_Stored data entries_
************
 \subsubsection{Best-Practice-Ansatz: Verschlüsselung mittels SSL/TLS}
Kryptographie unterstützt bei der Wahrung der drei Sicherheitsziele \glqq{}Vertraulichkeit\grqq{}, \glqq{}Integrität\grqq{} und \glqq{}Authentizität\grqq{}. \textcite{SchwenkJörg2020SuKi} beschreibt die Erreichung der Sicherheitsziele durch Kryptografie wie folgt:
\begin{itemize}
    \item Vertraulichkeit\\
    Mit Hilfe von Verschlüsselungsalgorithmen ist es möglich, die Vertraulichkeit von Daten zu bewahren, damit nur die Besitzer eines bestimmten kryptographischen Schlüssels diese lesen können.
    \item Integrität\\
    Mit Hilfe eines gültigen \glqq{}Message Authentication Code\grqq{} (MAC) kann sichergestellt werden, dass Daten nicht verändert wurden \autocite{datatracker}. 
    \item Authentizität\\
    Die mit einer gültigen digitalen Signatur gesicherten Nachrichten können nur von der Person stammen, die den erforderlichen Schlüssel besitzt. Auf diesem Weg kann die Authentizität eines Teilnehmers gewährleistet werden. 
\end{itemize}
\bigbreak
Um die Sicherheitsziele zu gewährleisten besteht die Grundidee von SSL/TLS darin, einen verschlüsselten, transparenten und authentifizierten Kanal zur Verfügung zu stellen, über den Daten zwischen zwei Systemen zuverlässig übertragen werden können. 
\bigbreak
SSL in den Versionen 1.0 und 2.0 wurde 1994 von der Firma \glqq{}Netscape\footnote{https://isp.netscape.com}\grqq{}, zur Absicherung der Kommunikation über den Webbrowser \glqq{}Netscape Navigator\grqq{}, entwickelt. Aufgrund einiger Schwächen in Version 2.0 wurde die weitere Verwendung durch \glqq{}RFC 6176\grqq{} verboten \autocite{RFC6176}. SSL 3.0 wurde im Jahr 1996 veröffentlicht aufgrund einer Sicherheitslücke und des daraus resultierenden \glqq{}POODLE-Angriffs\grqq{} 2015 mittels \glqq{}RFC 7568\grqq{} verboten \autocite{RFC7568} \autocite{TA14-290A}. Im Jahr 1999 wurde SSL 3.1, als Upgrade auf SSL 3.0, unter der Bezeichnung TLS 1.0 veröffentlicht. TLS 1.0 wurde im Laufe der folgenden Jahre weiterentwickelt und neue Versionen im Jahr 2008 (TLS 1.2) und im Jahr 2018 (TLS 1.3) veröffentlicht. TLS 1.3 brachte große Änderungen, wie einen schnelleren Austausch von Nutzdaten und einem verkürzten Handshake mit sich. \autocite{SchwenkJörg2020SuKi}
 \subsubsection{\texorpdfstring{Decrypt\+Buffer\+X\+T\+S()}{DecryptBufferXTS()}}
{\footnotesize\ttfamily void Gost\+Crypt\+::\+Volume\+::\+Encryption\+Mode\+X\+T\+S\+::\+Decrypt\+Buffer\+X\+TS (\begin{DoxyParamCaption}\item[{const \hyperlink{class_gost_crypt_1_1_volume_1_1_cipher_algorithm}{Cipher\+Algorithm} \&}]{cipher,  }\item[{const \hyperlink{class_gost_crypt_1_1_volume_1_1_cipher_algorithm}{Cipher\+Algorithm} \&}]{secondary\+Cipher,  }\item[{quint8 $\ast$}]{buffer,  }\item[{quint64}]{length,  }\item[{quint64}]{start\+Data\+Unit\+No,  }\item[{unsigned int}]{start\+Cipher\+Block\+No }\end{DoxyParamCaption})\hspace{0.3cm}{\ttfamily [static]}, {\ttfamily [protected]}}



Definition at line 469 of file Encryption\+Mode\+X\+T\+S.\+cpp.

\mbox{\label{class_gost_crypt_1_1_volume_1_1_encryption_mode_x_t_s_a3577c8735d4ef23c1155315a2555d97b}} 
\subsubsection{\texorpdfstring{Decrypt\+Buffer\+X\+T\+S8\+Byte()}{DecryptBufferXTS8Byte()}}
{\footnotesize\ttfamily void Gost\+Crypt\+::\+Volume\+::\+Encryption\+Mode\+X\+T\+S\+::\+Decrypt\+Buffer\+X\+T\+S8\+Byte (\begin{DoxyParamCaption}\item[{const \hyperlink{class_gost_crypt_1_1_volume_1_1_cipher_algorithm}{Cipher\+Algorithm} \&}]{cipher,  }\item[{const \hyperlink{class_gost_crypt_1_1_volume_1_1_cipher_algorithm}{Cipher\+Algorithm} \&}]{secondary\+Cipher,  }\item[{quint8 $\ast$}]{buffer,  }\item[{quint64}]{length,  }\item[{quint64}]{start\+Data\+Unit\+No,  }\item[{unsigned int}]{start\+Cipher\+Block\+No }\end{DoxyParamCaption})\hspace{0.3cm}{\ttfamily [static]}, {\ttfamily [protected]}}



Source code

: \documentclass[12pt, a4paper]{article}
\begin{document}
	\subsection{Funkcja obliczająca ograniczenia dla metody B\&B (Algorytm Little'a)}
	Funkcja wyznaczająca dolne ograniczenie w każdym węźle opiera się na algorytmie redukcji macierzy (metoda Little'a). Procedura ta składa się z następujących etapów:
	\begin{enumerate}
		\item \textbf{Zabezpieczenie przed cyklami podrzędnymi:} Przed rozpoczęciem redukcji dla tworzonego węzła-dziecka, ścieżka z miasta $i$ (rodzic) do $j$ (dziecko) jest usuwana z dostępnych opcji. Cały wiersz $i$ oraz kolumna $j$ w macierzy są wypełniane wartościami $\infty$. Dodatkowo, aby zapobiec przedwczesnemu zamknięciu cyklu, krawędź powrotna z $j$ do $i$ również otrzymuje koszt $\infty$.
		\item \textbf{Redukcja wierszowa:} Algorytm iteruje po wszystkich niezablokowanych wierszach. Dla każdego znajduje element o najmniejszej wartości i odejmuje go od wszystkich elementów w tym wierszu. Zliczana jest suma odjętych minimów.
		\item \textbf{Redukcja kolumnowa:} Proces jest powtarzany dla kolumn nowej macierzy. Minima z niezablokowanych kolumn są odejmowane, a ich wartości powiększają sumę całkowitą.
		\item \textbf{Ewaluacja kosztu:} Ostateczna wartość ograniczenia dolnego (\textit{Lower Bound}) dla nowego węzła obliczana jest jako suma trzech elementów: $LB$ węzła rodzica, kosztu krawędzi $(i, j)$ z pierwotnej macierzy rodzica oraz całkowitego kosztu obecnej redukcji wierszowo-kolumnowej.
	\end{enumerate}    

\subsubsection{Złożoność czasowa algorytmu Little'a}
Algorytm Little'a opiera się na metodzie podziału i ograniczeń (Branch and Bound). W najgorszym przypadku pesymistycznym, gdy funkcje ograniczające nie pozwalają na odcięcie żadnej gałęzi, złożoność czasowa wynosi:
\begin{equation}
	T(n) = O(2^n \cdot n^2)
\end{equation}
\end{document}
************
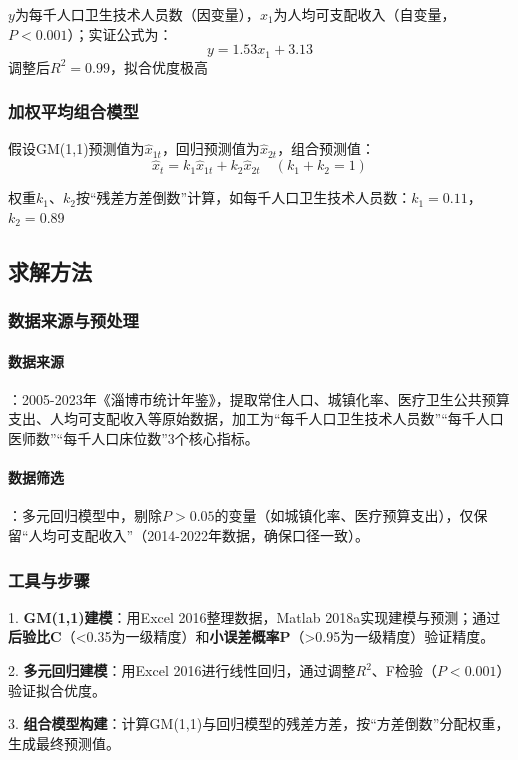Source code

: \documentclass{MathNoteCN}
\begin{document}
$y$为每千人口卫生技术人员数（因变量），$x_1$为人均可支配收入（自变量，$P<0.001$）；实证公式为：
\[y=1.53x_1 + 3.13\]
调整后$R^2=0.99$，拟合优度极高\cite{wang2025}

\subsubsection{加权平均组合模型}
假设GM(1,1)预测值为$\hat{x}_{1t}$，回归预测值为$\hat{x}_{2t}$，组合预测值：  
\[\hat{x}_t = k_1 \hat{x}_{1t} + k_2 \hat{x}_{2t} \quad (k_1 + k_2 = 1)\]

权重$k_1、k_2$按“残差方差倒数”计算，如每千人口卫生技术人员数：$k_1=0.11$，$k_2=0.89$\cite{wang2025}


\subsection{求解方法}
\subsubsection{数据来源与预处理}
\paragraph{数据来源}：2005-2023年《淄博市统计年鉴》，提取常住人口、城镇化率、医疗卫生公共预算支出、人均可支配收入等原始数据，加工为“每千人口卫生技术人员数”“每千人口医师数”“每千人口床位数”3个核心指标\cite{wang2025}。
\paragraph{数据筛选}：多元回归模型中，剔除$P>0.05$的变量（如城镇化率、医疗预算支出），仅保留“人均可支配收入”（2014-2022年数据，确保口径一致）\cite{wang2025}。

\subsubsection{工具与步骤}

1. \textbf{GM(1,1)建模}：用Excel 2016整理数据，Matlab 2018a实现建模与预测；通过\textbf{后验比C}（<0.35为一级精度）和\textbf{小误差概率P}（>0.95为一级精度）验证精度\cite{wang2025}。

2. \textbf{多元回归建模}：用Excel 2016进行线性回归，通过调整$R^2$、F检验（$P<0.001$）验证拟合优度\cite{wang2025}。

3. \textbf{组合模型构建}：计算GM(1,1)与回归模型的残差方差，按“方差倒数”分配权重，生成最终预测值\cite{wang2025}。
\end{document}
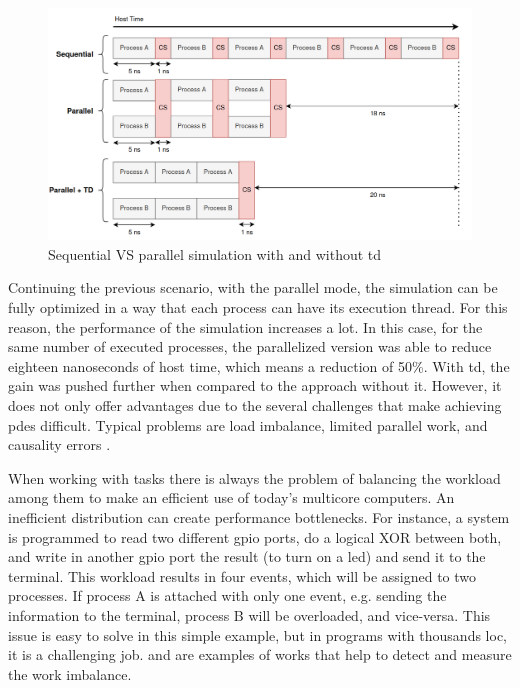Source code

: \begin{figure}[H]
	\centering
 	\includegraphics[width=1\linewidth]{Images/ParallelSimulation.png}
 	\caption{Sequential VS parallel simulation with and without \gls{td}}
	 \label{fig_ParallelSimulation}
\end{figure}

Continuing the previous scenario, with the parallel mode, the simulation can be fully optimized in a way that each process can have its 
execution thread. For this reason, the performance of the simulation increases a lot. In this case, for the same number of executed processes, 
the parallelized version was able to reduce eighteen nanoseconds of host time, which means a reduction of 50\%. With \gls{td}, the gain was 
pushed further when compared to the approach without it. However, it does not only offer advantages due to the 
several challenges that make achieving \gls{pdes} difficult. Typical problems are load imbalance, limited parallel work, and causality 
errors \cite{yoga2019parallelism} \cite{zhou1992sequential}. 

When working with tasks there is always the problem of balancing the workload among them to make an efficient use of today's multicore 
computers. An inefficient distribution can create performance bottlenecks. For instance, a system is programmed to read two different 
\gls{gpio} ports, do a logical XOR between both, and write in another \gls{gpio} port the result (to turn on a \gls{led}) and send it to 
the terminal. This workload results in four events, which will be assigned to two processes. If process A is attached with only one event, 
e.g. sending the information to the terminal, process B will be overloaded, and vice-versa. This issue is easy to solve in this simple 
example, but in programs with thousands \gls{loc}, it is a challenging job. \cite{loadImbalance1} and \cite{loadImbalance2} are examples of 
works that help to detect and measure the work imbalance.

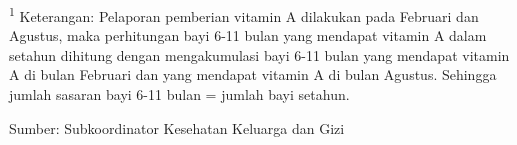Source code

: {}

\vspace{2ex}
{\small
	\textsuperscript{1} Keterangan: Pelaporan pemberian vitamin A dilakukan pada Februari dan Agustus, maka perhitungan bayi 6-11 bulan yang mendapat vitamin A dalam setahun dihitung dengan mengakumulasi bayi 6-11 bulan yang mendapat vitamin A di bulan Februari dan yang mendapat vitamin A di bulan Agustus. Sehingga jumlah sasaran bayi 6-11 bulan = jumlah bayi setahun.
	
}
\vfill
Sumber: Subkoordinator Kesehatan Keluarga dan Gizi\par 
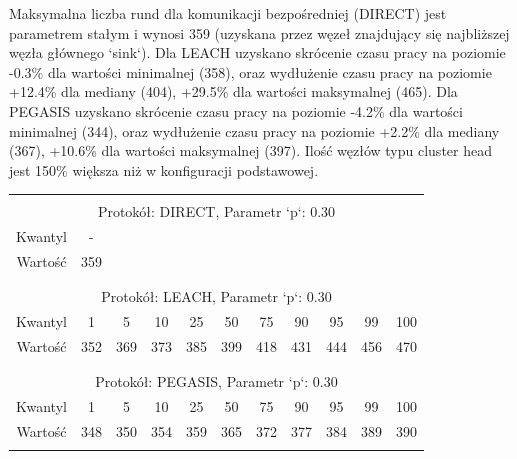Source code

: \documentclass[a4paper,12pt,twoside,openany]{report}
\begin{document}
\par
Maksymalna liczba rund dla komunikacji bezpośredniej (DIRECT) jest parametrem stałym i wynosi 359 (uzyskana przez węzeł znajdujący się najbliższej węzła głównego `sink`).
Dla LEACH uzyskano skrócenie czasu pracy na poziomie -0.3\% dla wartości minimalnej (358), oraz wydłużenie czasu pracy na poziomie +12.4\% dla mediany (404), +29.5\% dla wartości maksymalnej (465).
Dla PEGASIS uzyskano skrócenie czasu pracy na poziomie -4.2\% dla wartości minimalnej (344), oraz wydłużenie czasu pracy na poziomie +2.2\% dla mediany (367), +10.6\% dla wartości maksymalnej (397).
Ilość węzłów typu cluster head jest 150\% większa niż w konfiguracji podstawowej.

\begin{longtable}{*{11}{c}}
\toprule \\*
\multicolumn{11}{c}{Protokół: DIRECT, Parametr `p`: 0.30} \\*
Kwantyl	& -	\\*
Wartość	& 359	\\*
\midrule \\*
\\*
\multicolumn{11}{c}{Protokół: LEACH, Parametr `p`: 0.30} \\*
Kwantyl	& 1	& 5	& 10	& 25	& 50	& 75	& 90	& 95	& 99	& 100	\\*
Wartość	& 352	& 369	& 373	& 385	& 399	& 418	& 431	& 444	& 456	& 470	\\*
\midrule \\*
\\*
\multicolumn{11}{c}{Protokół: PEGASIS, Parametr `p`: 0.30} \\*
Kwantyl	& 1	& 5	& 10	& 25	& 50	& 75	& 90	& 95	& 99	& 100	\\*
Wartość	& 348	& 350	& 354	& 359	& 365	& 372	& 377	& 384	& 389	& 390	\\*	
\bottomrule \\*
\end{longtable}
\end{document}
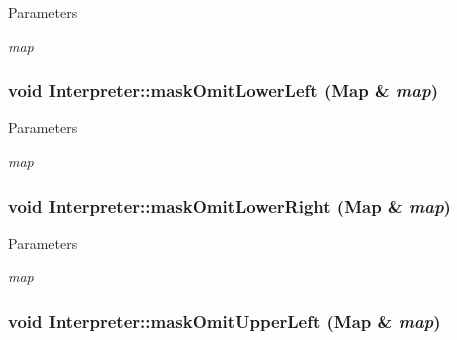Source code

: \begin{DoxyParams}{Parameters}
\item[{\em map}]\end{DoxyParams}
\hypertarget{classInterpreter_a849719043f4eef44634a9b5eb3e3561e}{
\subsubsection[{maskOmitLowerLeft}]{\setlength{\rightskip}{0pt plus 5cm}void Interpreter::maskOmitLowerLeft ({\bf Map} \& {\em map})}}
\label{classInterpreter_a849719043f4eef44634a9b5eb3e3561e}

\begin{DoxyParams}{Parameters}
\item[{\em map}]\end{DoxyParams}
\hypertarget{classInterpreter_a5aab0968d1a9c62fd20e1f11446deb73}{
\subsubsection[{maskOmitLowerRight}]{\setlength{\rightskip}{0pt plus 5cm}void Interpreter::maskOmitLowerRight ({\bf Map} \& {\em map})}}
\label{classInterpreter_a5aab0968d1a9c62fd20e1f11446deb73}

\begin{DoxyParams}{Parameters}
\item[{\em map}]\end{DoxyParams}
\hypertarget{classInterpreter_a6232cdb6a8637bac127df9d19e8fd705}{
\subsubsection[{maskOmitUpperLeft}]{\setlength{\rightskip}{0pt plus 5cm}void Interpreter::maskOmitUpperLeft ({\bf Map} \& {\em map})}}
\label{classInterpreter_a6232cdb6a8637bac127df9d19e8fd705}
************
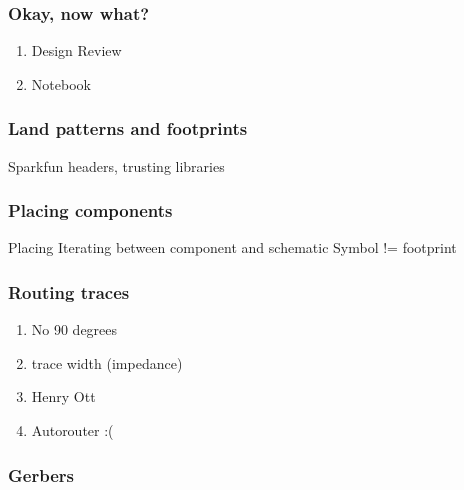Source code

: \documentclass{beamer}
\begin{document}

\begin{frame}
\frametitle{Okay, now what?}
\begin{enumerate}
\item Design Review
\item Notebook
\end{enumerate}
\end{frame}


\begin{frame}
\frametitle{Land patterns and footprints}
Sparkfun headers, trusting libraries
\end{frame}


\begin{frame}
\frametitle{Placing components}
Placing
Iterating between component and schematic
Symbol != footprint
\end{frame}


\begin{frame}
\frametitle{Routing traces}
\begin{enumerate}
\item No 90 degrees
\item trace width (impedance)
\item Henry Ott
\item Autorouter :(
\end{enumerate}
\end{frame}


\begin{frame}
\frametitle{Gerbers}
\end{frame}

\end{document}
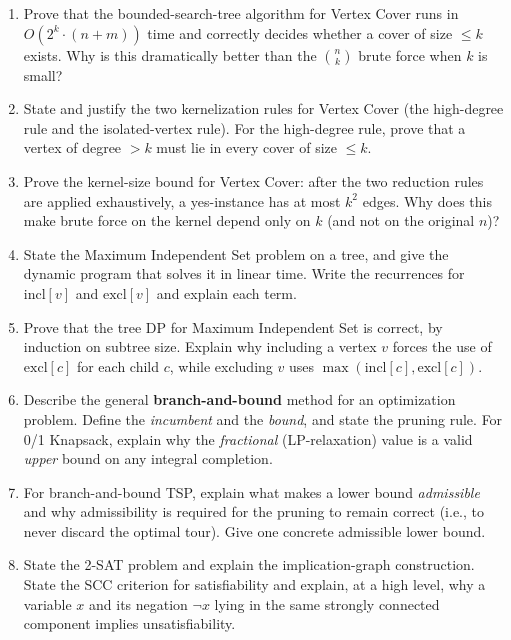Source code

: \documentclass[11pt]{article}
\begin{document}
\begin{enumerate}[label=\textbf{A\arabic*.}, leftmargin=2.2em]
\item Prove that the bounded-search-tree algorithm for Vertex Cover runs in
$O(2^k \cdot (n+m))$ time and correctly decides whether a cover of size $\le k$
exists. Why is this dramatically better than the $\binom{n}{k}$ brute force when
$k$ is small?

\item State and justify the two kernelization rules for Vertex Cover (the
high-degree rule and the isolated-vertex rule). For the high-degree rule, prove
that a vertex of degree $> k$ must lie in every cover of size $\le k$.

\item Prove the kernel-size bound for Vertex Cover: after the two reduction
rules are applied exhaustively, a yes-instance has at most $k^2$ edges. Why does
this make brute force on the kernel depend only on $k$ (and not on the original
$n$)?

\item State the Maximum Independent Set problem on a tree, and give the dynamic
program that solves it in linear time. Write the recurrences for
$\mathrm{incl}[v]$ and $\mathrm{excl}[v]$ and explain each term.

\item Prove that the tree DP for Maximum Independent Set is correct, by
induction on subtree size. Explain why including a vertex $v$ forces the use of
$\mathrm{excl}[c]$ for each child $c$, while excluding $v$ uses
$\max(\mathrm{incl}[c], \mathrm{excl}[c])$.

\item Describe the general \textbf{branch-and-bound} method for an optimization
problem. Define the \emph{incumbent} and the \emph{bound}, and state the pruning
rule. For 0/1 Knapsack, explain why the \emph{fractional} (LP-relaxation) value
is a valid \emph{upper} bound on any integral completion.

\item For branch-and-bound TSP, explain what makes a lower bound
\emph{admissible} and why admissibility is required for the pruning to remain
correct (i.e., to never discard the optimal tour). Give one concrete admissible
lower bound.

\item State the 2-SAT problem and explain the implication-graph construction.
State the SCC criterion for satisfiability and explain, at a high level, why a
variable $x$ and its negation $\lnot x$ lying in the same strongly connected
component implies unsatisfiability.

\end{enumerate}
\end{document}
************
_Task description_
Take the line above containing "Continuing the previous", the line containing "pushed further when", and all lines in between, and copy them exactly without anything else.

_Solution to this exercise_
Continuing the previous scenario, with the parallel mode, the simulation can be fully optimized in a way that each process can have its 
execution thread. For this reason, the performance of the simulation increases a lot. In this case, for the same number of executed processes, 
the parallelized version was able to reduce eighteen nanoseconds of host time, which means a reduction of 50\%. With \gls{td}, the gain was 
pushed further when compared to the approach without it. However, it does not only offer advantages due to the 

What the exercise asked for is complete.